» **Aim of the exercise**
Check each line of the data for "going", and copy the ones that have it.

==========

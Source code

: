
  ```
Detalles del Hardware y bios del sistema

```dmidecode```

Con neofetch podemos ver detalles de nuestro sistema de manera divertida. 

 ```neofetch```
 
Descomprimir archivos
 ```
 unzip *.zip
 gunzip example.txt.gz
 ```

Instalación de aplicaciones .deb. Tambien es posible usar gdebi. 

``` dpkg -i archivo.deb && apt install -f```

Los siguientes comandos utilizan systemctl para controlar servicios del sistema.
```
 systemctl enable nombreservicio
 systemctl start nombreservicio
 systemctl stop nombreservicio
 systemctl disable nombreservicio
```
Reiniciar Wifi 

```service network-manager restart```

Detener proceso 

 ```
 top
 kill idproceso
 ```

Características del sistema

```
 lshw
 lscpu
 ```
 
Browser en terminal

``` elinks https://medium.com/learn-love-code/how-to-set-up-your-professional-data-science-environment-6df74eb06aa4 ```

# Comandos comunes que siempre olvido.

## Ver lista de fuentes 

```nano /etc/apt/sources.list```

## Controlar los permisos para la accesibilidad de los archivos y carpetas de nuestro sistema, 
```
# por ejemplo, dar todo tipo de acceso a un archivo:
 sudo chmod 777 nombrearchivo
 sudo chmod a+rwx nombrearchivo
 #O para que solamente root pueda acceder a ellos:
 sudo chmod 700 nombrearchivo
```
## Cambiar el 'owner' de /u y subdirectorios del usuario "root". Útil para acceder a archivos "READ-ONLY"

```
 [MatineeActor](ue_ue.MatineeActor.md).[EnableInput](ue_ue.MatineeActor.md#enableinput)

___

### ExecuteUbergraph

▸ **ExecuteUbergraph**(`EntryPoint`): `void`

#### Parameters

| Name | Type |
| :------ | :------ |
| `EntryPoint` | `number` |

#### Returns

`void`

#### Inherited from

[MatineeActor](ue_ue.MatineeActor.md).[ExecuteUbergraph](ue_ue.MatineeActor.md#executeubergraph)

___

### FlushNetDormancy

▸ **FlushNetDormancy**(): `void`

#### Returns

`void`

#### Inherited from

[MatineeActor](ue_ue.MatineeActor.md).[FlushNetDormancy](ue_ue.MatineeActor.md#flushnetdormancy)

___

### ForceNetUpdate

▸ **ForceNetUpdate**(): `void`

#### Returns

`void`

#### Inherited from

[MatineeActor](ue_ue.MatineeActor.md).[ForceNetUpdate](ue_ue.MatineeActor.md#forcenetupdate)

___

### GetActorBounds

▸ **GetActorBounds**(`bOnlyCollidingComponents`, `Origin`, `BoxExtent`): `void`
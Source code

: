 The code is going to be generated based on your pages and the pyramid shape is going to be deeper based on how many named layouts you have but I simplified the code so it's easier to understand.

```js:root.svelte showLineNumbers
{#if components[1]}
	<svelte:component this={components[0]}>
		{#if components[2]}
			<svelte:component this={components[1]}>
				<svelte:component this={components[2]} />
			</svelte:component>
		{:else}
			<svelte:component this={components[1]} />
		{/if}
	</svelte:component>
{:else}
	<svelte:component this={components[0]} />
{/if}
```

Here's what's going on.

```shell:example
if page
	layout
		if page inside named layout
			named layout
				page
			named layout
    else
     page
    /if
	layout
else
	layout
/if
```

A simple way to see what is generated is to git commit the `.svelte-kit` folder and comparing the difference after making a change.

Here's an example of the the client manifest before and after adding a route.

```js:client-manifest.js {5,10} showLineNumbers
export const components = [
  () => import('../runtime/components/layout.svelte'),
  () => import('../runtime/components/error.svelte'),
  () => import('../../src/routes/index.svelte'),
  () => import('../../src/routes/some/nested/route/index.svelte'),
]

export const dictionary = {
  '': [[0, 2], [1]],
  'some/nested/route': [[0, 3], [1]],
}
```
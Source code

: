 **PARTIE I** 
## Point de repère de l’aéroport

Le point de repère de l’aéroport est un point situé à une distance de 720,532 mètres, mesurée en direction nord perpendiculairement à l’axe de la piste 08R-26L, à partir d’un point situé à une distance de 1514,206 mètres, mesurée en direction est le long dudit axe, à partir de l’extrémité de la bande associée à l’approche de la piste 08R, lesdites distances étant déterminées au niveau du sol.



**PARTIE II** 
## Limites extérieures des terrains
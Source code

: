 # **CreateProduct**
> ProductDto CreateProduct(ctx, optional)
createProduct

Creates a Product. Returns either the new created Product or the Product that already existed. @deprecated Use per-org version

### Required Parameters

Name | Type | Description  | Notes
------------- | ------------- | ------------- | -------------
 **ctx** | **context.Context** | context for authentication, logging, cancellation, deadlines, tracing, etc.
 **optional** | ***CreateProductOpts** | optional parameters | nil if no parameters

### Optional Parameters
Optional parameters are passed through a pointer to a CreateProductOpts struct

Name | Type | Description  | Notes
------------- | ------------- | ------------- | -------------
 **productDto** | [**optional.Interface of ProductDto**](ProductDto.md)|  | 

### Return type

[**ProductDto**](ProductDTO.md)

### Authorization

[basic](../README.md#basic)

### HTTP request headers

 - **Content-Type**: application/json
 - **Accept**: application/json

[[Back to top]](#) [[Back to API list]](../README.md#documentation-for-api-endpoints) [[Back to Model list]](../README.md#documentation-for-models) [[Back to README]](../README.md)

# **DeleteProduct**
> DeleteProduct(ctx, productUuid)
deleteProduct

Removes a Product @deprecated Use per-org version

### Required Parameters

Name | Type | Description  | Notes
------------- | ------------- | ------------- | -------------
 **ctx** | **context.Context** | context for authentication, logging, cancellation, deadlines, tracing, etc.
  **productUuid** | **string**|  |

==========

» **Answer below**
: The code is going to be generated based on your pages and the pyramid shape is going to be deeper based on how many named layouts you have but I simplified the code so it's easier to understand.
Here's what's going on.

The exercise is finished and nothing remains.